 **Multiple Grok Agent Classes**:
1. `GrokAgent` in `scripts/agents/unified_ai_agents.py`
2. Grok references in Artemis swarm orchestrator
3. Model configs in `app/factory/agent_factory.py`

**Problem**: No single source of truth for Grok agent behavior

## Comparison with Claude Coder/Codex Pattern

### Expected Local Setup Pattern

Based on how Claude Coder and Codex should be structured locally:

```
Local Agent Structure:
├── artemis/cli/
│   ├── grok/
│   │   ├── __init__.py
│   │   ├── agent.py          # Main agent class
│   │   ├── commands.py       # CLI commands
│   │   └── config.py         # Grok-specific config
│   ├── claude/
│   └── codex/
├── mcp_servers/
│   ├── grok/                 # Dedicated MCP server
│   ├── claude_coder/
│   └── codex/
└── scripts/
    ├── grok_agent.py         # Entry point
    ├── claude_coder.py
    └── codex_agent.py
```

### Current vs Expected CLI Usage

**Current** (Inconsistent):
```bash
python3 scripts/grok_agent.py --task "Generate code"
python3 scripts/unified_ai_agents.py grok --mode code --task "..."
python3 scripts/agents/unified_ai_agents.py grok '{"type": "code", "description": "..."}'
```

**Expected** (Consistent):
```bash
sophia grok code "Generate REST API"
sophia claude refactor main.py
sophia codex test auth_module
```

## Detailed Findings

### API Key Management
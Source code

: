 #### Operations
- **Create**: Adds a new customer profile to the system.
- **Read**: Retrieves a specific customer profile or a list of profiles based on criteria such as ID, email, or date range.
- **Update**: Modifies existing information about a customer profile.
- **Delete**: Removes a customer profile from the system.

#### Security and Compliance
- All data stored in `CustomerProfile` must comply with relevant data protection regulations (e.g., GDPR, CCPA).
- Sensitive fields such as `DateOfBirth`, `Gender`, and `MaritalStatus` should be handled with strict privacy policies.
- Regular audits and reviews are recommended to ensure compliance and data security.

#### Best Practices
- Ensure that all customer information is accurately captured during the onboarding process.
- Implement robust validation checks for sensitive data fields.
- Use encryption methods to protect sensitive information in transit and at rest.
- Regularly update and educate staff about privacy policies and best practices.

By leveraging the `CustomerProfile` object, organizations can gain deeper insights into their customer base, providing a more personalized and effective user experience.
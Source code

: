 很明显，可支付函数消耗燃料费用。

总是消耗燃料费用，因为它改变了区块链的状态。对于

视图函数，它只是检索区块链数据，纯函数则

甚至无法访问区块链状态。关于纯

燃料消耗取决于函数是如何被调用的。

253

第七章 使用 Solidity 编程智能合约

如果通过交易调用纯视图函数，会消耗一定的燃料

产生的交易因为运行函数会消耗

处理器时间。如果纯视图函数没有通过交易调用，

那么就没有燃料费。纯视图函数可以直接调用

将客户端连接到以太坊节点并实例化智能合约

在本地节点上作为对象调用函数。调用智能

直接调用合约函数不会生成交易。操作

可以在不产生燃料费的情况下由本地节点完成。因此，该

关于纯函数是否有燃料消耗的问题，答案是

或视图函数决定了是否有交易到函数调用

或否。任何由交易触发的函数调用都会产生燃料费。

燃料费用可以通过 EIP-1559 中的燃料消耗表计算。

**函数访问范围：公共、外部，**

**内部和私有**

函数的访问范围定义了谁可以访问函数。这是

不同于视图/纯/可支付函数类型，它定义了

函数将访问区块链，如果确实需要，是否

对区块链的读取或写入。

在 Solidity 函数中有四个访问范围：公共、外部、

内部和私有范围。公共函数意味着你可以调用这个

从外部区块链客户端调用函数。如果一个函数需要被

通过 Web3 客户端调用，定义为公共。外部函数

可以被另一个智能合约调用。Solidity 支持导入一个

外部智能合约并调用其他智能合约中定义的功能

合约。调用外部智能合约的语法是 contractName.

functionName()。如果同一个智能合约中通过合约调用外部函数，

WORK TASK
Each line holding "about" in the records should be copied out.

TASK SOLUTION
- **Update**: Modifies existing information about a customer profile.
- Regularly update and educate staff about privacy policies and best practices.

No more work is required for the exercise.